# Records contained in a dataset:
--*--

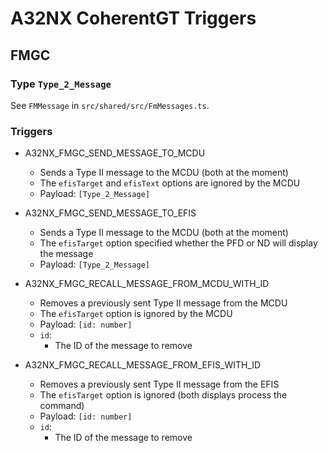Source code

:# A32NX CoherentGT Triggers

## FMGC

### Type `Type_2_Message`

See `FMMessage` in `src/shared/src/FmMessages.ts`.

### Triggers

- A32NX_FMGC_SEND_MESSAGE_TO_MCDU
    - Sends a Type II message to the MCDU (both at the moment)
    - The `efisTarget` and `efisText` options are ignored by the MCDU
    - Payload: `[Type_2_Message]`

- A32NX_FMGC_SEND_MESSAGE_TO_EFIS
    - Sends a Type II message to the MCDU (both at the moment)
    - The `efisTarget` option specified whether the PFD or ND will display the message
    - Payload: `[Type_2_Message]`

- A32NX_FMGC_RECALL_MESSAGE_FROM_MCDU_WITH_ID
    - Removes a previously sent Type II message from the MCDU
    - The `efisTarget` option is ignored by the MCDU
    - Payload: `[id: number]`
    - `id`:
        -  The ID of the message to remove

- A32NX_FMGC_RECALL_MESSAGE_FROM_EFIS_WITH_ID
    - Removes a previously sent Type II message from the EFIS
    - The `efisTarget` option is ignored (both displays process the command)
    - Payload: `[id: number]`
    - `id`:
        -  The ID of the message to remove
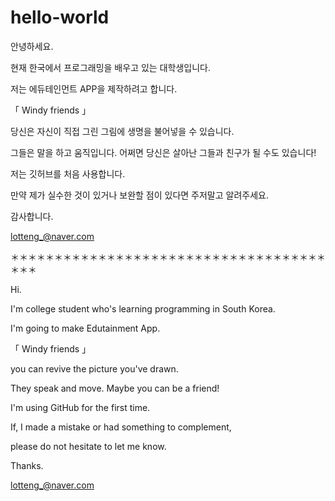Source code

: # hello-world


안녕하세요.

현재 한국에서 프로그래밍을 배우고 있는 대학생입니다.

저는 에듀테인먼트 APP을 제작하려고 합니다.


「 Windy friends 」


당신은 자신이 직접 그린 그림에 생명을 불어넣을 수 있습니다.

그들은 말을 하고 움직입니다. 어쩌면 당신은 살아난 그들과 친구가 될 수도 있습니다!


저는 깃허브를 처음 사용합니다.

만약 제가 실수한 것이 있거나 보완할 점이 있다면 주저말고 알려주세요.

감사합니다.



lotteng_@naver.com



＊＊＊＊＊＊＊＊＊＊＊＊＊＊＊＊＊＊＊＊＊＊＊＊＊＊＊＊＊＊＊＊＊＊＊＊＊＊＊


Hi.

I'm college student who's learning programming in South Korea.

I'm going to make Edutainment App. 


「 Windy friends 」


you can revive the picture you've drawn.

They speak and move. Maybe you can be a friend!


I'm using GitHub for the first time.

If, I made a mistake or had something to complement,

please do not hesitate to let me know.

Thanks.



lotteng_@naver.com
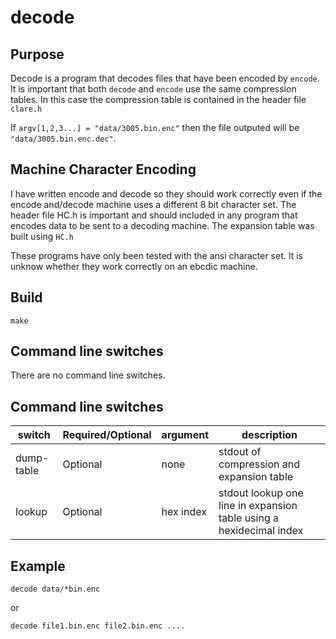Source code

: # decode

## Purpose

Decode is a program that decodes files that have been encoded by `encode`.   It is important that both `decode` and `encode` use
the same compression tables.   In this case the compression table is contained in the header file `clare.h`

If `argv[1,2,3...] = "data/3005.bin.enc"` then the file outputed will be `"data/3005.bin.enc.dec"`.

## Machine Character Encoding

I have written encode and decode so they should work correctly even if the encode and/decode machine
uses a different 8 bit character set.   The header file HC.h is important and should included in any
program that encodes data to be sent to a decoding machine.  The expansion table was built using `HC.h`

These programs have only been tested with the ansi character set.   It is unknow whether they work correctly
on an ebcdic machine.

## Build


`make`

## Command line switches

There are no command line switches.

## Command line switches

switch|Required/Optional|argument|description
---|---|---|---
dump-table|Optional|none|stdout of compression and expansion table
lookup|Optional|hex index| stdout lookup one line in expansion table using a hexidecimal index

## Example

``decode data/*bin.enc``

or

``decode file1.bin.enc file2.bin.enc ....``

--*--

# WHAT IS BEING ASKED:
The entries are to be restated word for word, with pictures omitted.

# EXPECTED ANSWER:
Source code

:# A32NX CoherentGT Triggers

## FMGC

### Type `Type_2_Message`

See `FMMessage` in `src/shared/src/FmMessages.ts`.

### Triggers

- A32NX_FMGC_SEND_MESSAGE_TO_MCDU
    - Sends a Type II message to the MCDU (both at the moment)
    - The `efisTarget` and `efisText` options are ignored by the MCDU
    - Payload: `[Type_2_Message]`

- A32NX_FMGC_SEND_MESSAGE_TO_EFIS
    - Sends a Type II message to the MCDU (both at the moment)
    - The `efisTarget` option specified whether the PFD or ND will display the message
    - Payload: `[Type_2_Message]`

- A32NX_FMGC_RECALL_MESSAGE_FROM_MCDU_WITH_ID
    - Removes a previously sent Type II message from the MCDU
    - The `efisTarget` option is ignored by the MCDU
    - Payload: `[id: number]`
    - `id`:
        -  The ID of the message to remove

- A32NX_FMGC_RECALL_MESSAGE_FROM_EFIS_WITH_ID
    - Removes a previously sent Type II message from the EFIS
    - The `efisTarget` option is ignored (both displays process the command)
    - Payload: `[id: number]`
    - `id`:
        -  The ID of the message to remove
Source code

: # hello-world


안녕하세요.

현재 한국에서 프로그래밍을 배우고 있는 대학생입니다.

저는 에듀테인먼트 APP을 제작하려고 합니다.


「 Windy friends 」


당신은 자신이 직접 그린 그림에 생명을 불어넣을 수 있습니다.

그들은 말을 하고 움직입니다. 어쩌면 당신은 살아난 그들과 친구가 될 수도 있습니다!


저는 깃허브를 처음 사용합니다.

만약 제가 실수한 것이 있거나 보완할 점이 있다면 주저말고 알려주세요.

감사합니다.



lotteng_@naver.com



＊＊＊＊＊＊＊＊＊＊＊＊＊＊＊＊＊＊＊＊＊＊＊＊＊＊＊＊＊＊＊＊＊＊＊＊＊＊＊


Hi.

I'm college student who's learning programming in South Korea.

I'm going to make Edutainment App. 


「 Windy friends 」


you can revive the picture you've drawn.

They speak and move. Maybe you can be a friend!


I'm using GitHub for the first time.

If, I made a mistake or had something to complement,

please do not hesitate to let me know.

Thanks.



lotteng_@naver.com
Source code

: # decode

## Purpose

Decode is a program that decodes files that have been encoded by `encode`.   It is important that both `decode` and `encode` use
the same compression tables.   In this case the compression table is contained in the header file `clare.h`

If `argv[1,2,3...] = "data/3005.bin.enc"` then the file outputed will be `"data/3005.bin.enc.dec"`.

## Machine Character Encoding

I have written encode and decode so they should work correctly even if the encode and/decode machine
uses a different 8 bit character set.   The header file HC.h is important and should included in any
program that encodes data to be sent to a decoding machine.  The expansion table was built using `HC.h`

These programs have only been tested with the ansi character set.   It is unknow whether they work correctly
on an ebcdic machine.

## Build


`make`

## Command line switches

There are no command line switches.

## Command line switches

switch|Required/Optional|argument|description
---|---|---|---
dump-table|Optional|none|stdout of compression and expansion table
lookup|Optional|hex index| stdout lookup one line in expansion table using a hexidecimal index

## Example

``decode data/*bin.enc``

or

``decode file1.bin.enc file2.bin.enc ....``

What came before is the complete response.